Micro is the new macro

What does Fantastic Voyage have to do with marketing? A couple of things: First of all, in the movie, shrinking the matter (that is, the submarine and its passengers) is the only way to reach objects that occur on an entirely different scale. The same is very much true for today's marketing: In the attention-saturated, atomized markets of today, audiences recognize messages and events only within the blink of an eye and on a miniature scale. They happen for nanoseconds in the always-on presence of today's perception apparatus but they rarely have staying power. It is not the billboard we're seeing; it is the ad embedded in the news feed on Facebook. It is not the TV commercial we're recalling; it is the intimate party conversation. But the clots that pollute consumers' ability to pay attention are so small that we have to down-scale our marketing programs if we want to remove them and reach the audience. "Scaling a campaign" has taken on the opposite meaning: it now means down-sizing messages and the way they are communicated. Think of the influential bloggers whom you want to have evangelize your brand. Identifying and engaging them is like finding the needle in the haystack, and you can't find that from the bird's eye perspective. Moreover, in a second parallel to the movie, the "window of opportunity" is smaller. Because of shrinking attention-spans, the slots for marketers to grab attention are shrinking as well -- you need to get the submarine out before it will revert to its original size.

Marketing 0.1

This effect suggests a very different time horizon for marketers. Rather than planning and conducting long-term campaigns aimed at rubbing in a consistent message through prominence and repetition, marketers need to stay above the fray (or below the fray) by consistently varying their message and diversifying their communication channels. Rather than relying on one major focused traditional above-the-line program, they need to employ a combination of different tactics below-the-line.
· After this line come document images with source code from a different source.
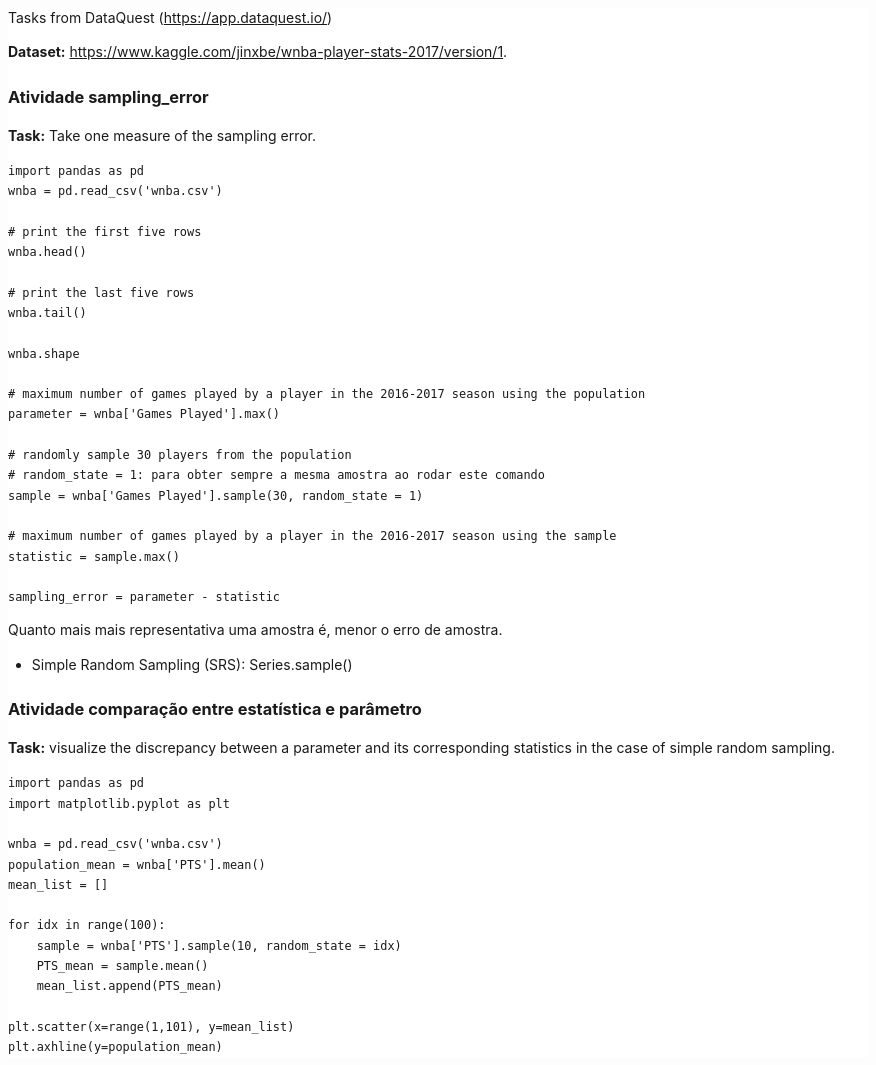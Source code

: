 Tasks from DataQuest (https://app.dataquest.io/)

**Dataset:** https://www.kaggle.com/jinxbe/wnba-player-stats-2017/version/1.

### Atividade sampling_error

**Task:** Take one measure of the sampling error.

```
import pandas as pd
wnba = pd.read_csv('wnba.csv')

# print the first five rows
wnba.head()

# print the last five rows
wnba.tail()

wnba.shape

# maximum number of games played by a player in the 2016-2017 season using the population
parameter = wnba['Games Played'].max()

# randomly sample 30 players from the population
# random_state = 1: para obter sempre a mesma amostra ao rodar este comando
sample = wnba['Games Played'].sample(30, random_state = 1)

# maximum number of games played by a player in the 2016-2017 season using the sample
statistic = sample.max()

sampling_error = parameter - statistic
```

Quanto mais mais representativa uma amostra é, menor o erro de amostra.

- Simple Random Sampling (SRS): Series.sample()

### Atividade comparação entre estatística e parâmetro

**Task:** visualize the discrepancy between a parameter and its corresponding statistics in the case of simple random sampling.

```
import pandas as pd
import matplotlib.pyplot as plt

wnba = pd.read_csv('wnba.csv')
population_mean = wnba['PTS'].mean()
mean_list = []

for idx in range(100):
    sample = wnba['PTS'].sample(10, random_state = idx)
    PTS_mean = sample.mean()
    mean_list.append(PTS_mean)
        
plt.scatter(x=range(1,101), y=mean_list)
plt.axhline(y=population_mean)
```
I call this new model "marketing 0.1" (as opposed to marketing 101), and the charts below may help illustrate the contrast:

(Credit: frog design)
(Credit: frog design)

The only marketing program that matters: Identify the micro-verses of your multiple audiences, track their constant evolution, and provide content (information and entertainment) that is relevant at a specific point in time, for a specific person, in a specific context. Other than that, it's all tactics and only little strategy. Change your marketing mix every week, every day, every hour -- and your voyage through the customer universe will be fantastic.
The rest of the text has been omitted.